(ABOUT THIS TASK) Where does the word "compares" show up in the records? Copy every line that holds it.
=-=-=-=-=
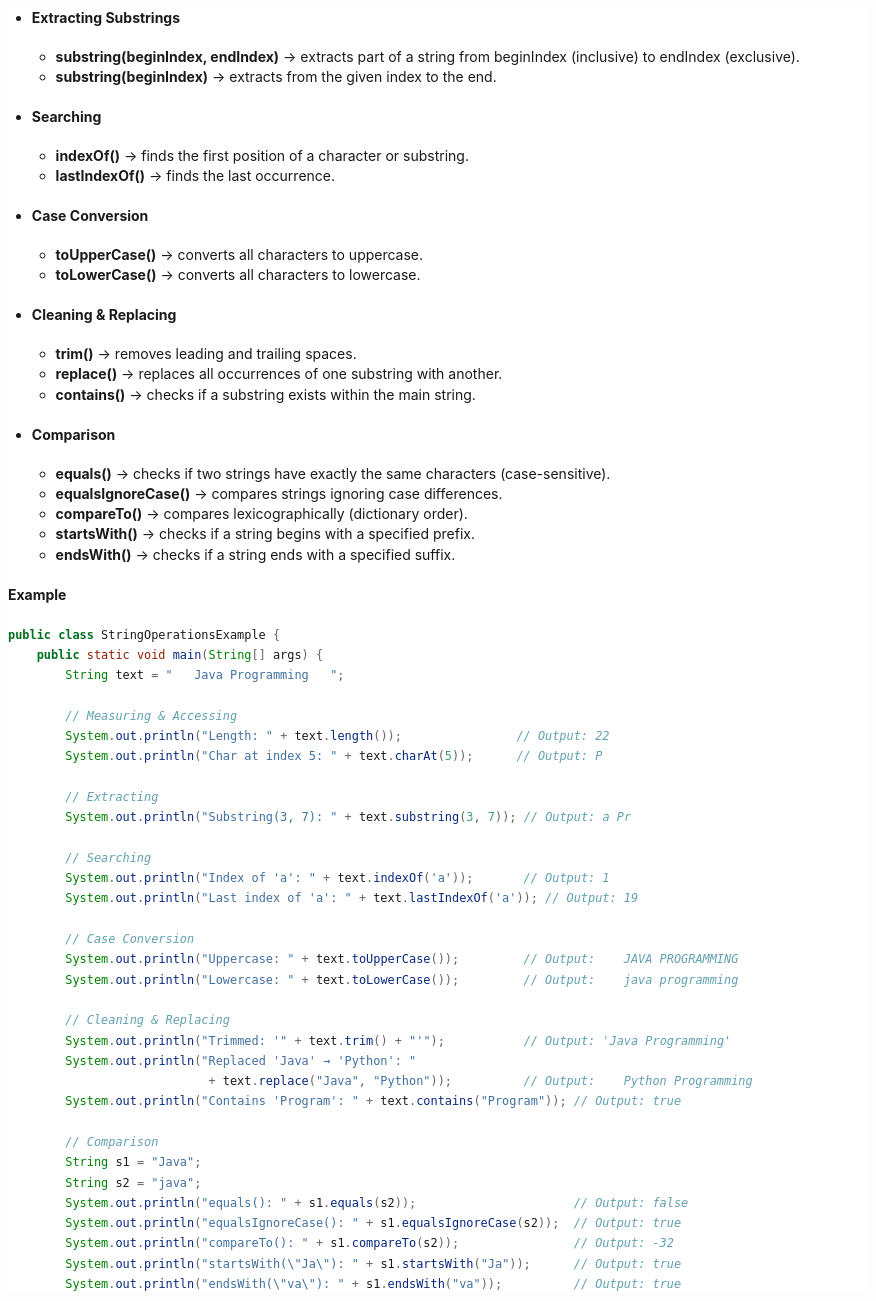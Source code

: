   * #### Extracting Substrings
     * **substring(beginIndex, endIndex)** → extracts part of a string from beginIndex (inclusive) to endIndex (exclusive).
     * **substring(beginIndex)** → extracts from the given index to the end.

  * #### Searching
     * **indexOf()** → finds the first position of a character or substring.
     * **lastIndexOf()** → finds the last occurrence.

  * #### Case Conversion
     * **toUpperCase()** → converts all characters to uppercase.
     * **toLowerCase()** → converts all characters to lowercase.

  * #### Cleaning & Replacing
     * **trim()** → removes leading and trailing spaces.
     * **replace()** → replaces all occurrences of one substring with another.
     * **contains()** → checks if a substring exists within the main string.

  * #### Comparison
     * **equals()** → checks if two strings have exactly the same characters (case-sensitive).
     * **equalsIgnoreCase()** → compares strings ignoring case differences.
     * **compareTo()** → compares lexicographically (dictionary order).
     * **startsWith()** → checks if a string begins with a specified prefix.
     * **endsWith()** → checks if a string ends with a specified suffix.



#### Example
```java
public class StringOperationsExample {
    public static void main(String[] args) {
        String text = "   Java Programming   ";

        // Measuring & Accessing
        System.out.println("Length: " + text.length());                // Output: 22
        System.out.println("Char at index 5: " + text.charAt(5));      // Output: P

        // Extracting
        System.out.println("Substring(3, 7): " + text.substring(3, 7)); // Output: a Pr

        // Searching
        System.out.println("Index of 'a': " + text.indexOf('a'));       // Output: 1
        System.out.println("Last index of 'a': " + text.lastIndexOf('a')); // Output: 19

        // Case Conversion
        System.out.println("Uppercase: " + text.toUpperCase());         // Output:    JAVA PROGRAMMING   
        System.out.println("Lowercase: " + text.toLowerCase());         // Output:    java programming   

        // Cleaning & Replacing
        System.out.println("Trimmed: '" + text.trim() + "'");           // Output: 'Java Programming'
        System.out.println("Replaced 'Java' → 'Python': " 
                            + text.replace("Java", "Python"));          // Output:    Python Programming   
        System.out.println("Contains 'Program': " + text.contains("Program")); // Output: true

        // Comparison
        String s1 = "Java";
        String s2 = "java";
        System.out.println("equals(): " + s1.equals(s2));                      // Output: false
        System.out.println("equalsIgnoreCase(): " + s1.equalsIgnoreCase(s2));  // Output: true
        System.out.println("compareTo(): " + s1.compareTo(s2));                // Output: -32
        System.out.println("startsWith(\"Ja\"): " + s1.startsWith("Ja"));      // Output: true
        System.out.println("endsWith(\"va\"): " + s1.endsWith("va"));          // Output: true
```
=-=-=-=-=
(SOLUTION)
     * **equalsIgnoreCase()** → compares strings ignoring case differences.
     * **compareTo()** → compares lexicographically (dictionary order).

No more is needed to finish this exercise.